“It’s disgusting in ways that are not entertaining; as opposed, for example to the great disgusting moments in Alien or Dawn of the Dead… are there really people who want to see reprehensible trash like this? I guess so. It’s in its second week.”
--Roger Ebert’s review of David Cronenberg’s The Brood; June 5, 1979
Every horror fan has probably experienced this: someone else, often a family member or co-worker, doesn’t like horror movies and thinks that something is seriously wrong with you because you want to watch nothing else. Horror fans often complain that we’re ostracized, mocked, or misunderstood. Women seem to have it way worse, since we’re so often expected not to like “that sort of thing.”
But let’s face it: horror is hugely popular right now. Don’t think so? What about the fact that The Walking Dead is one of the most-watched shows on TV? Or the fact that Dexter – a show about a sympathetic serial killer – lasted for eight seasons? What about the Fannibals?
Now it feels like it’s longer cool to mock horror fans but rather to mock us for what kind of horror flips our switches and worse, cast moral aspersions on us for the kind of horror we like. It’s not like this is a new thing, and even the most sainted of film critics wasn’t above such petty name-calling (see above).
David Cronenberg was criticized for the alleged misogynist streak in The Brood at the time the film was released (and even sometimes to this day). He’s been open about how it was his nasty divorce that provided inspiration for the film, which raised a lot of eyebrows when he stated that the scene where Frank Carveth tries to strangle ex-wife Nora (spoiler alert!) was “very satisfying.”
So by extension, when we watch and enjoy The Brood, are we also misogynists?
A few weeks ago, Peter Counter wrote about “Horror That Says Hello,” remarking that our relationship to the horror media that we consume is one of “enablement.”
By turning on Carrie and watching all those teenagers burn to death, we are implicitly responsible for the on screen horror. When we watch Kubrick’s The Shining, we are agreeing to watch the poor old psychic groundskeeper to get axed right in the back. We watch the horrible things happen and we don’t do anything to stop it.
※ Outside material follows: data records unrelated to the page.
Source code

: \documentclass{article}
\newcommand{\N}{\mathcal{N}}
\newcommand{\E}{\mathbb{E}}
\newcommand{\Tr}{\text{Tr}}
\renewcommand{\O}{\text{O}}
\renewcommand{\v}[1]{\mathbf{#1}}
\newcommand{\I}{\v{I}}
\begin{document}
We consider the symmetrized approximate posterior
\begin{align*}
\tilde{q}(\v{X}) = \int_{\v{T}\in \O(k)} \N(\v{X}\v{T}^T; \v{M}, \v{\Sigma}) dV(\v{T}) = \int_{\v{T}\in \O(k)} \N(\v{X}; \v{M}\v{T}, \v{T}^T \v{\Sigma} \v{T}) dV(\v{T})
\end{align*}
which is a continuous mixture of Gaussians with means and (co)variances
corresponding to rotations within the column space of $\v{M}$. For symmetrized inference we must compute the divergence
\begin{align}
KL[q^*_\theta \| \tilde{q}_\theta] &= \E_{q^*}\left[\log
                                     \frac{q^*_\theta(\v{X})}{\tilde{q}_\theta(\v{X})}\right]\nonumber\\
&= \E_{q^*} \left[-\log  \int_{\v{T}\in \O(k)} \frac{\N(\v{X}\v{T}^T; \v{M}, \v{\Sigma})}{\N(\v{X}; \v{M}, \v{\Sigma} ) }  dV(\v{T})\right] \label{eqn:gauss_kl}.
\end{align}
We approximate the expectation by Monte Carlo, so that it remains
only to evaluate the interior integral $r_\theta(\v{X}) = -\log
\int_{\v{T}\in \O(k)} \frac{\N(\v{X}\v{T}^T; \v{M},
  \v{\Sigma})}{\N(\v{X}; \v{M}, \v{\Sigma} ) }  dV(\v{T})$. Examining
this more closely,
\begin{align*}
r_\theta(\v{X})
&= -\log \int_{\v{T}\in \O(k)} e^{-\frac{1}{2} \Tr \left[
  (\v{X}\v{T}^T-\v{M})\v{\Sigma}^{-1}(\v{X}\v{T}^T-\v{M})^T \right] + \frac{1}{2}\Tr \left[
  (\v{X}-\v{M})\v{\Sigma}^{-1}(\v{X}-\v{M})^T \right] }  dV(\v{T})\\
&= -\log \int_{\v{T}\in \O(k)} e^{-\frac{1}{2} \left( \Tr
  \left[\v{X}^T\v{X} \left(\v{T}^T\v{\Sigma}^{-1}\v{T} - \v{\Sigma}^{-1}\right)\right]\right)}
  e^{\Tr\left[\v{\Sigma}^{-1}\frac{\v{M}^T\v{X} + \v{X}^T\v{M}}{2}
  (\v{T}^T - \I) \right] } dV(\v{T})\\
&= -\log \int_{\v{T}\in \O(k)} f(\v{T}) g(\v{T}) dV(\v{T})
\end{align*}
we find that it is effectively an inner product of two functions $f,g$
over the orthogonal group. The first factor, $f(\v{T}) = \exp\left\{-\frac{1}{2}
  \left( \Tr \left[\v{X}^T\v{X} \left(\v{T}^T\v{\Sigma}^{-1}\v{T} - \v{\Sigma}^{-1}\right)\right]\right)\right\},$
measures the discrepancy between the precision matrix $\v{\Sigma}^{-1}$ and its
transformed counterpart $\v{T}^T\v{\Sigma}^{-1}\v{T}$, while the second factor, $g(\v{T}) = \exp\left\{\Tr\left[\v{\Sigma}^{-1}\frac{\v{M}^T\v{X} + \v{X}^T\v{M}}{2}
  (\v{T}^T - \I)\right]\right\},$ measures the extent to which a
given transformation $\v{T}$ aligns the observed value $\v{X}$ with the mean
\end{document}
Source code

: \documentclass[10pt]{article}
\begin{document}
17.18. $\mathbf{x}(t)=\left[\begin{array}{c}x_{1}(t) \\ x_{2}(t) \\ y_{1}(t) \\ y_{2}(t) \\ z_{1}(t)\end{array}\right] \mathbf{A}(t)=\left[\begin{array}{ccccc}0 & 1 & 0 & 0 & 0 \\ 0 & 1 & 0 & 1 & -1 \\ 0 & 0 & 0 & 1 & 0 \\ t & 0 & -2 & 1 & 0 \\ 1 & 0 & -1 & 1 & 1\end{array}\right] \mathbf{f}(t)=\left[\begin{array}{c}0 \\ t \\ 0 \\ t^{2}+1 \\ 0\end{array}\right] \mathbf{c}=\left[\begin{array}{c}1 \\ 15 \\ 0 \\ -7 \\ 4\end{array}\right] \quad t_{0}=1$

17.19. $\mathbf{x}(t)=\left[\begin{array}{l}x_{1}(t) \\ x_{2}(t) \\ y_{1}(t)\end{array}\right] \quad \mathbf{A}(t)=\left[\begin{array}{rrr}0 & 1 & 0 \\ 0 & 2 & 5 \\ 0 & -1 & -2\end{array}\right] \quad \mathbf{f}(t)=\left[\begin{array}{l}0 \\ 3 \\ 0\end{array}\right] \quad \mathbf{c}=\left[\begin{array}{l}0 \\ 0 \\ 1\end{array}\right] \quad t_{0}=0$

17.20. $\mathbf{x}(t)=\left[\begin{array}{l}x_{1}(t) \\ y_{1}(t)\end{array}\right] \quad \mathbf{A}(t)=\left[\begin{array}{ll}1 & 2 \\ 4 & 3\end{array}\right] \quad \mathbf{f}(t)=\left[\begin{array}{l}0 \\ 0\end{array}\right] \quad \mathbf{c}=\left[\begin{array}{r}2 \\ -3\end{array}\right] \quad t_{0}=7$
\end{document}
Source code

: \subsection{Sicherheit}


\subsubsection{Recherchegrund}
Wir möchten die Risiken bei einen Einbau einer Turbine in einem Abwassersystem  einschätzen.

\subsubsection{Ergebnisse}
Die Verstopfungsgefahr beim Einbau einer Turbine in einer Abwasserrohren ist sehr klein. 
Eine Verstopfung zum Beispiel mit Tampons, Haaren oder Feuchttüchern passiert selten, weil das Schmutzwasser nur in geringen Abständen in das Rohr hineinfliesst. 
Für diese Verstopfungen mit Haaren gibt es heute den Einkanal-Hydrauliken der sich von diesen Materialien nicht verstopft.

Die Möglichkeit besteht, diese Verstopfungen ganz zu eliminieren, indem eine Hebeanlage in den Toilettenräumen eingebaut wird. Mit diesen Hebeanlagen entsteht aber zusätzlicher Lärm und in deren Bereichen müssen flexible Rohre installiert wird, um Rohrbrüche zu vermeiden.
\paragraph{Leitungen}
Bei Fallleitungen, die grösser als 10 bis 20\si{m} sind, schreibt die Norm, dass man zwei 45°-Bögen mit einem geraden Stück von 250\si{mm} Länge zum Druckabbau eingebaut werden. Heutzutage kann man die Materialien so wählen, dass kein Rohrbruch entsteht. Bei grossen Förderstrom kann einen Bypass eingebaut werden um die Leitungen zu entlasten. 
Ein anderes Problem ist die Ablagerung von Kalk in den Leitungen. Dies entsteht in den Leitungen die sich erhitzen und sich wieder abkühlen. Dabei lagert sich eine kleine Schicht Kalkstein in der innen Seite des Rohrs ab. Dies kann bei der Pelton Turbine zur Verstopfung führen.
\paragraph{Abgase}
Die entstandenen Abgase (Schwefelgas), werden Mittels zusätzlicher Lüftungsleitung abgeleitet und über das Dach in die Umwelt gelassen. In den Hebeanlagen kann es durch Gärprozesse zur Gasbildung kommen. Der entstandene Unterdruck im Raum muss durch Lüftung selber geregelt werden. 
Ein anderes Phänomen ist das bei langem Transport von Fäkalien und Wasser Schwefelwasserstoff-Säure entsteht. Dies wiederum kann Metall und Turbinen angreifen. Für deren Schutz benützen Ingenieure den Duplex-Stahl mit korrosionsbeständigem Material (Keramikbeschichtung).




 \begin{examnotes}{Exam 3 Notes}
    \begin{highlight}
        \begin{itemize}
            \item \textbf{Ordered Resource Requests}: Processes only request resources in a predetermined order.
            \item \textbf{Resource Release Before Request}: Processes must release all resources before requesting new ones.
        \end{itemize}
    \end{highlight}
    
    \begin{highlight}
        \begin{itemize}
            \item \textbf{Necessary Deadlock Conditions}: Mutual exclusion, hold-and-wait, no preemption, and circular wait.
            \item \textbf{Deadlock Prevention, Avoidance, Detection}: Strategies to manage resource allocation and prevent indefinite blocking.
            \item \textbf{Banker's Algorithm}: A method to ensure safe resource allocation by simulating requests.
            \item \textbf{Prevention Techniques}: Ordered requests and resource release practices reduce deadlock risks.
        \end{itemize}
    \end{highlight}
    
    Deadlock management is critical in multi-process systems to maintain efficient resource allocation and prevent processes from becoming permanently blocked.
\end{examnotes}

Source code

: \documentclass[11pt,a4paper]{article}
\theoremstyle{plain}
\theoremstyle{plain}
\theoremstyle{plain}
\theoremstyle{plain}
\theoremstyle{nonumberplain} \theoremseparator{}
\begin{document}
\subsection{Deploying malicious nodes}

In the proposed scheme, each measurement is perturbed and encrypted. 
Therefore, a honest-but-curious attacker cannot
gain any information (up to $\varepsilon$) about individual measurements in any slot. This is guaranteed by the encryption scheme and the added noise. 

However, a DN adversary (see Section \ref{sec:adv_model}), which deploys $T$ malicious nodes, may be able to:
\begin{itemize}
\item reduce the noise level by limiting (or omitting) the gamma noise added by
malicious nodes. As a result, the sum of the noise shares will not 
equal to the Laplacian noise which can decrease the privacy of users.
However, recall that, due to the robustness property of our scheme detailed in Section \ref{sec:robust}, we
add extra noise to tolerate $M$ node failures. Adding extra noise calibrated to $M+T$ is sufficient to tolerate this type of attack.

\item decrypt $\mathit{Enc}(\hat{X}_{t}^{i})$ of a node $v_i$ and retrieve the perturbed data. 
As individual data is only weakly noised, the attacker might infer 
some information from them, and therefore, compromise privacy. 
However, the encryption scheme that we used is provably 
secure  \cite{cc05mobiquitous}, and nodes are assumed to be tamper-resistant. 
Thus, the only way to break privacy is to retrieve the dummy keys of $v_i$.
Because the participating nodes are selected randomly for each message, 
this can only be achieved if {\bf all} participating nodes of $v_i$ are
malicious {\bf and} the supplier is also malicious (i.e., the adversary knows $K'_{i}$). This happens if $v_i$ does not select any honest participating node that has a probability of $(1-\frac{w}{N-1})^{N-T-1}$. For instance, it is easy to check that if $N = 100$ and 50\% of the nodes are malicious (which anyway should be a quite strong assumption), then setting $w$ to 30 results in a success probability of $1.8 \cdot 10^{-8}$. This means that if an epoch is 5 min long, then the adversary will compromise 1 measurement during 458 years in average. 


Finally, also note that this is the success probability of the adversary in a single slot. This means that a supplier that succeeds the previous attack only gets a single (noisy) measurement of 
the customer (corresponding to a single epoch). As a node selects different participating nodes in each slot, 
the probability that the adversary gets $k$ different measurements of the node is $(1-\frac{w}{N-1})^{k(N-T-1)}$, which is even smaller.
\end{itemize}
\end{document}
Obviously this is not a moral indictment of horror fans. The fantasy of horror is enabled by a safe space. We allow anything to happen on screen under the tacit agreement that everyone, including us, is safe despite what movie magic might imply.
Not everyone thinks that enjoying movies that present problematic ideas or display extreme violence is morally suspect. But some do, and this is troubling in the same way censorship is troubling. It allows moral self-righteousness to trump artistic expression.
It’s not just that horror is a safe space for us to feel fear or to examine our relationship with the world; horror also allows us to explore things that are considered deeply taboo. Like strangling your ex-wife. Or Murder Husbands.
I referenced the Fannibals earlier and anyone who knows anything about Hannibal knows that there are thousands upon thousands of examples of fanfiction devoted to the show, most of it slashfic between Hannibal Lecter and Will Graham (Hannigram existed before the Bryan Fuller version of the show, in case you were wondering). Besides the eternally intricate configurations of Omegaverse, there’s another segment of Hannigram that might make even the most staunch splatter film connoisseur blush: Murder Husband fics.
I won’t make any definitive statements, but I’ll assume that Murder Husbands fanfiction is not considered socially acceptable on a widespread scale. But it’s also not real. Those of us who enjoy it don’t really want to go on killing sprees and have bloody, post-murder sex, but we do want to explore this option by reading fictionalized depictions of it in slashfic.
Judging fictional characters for their fictional bad acts is ludicrous enough; judging people for enjoying the act of reading and/or watching these fictional characters engages in these fictional bad acts is not only ludicrous, but feels more dangerous than the bad acts themselves.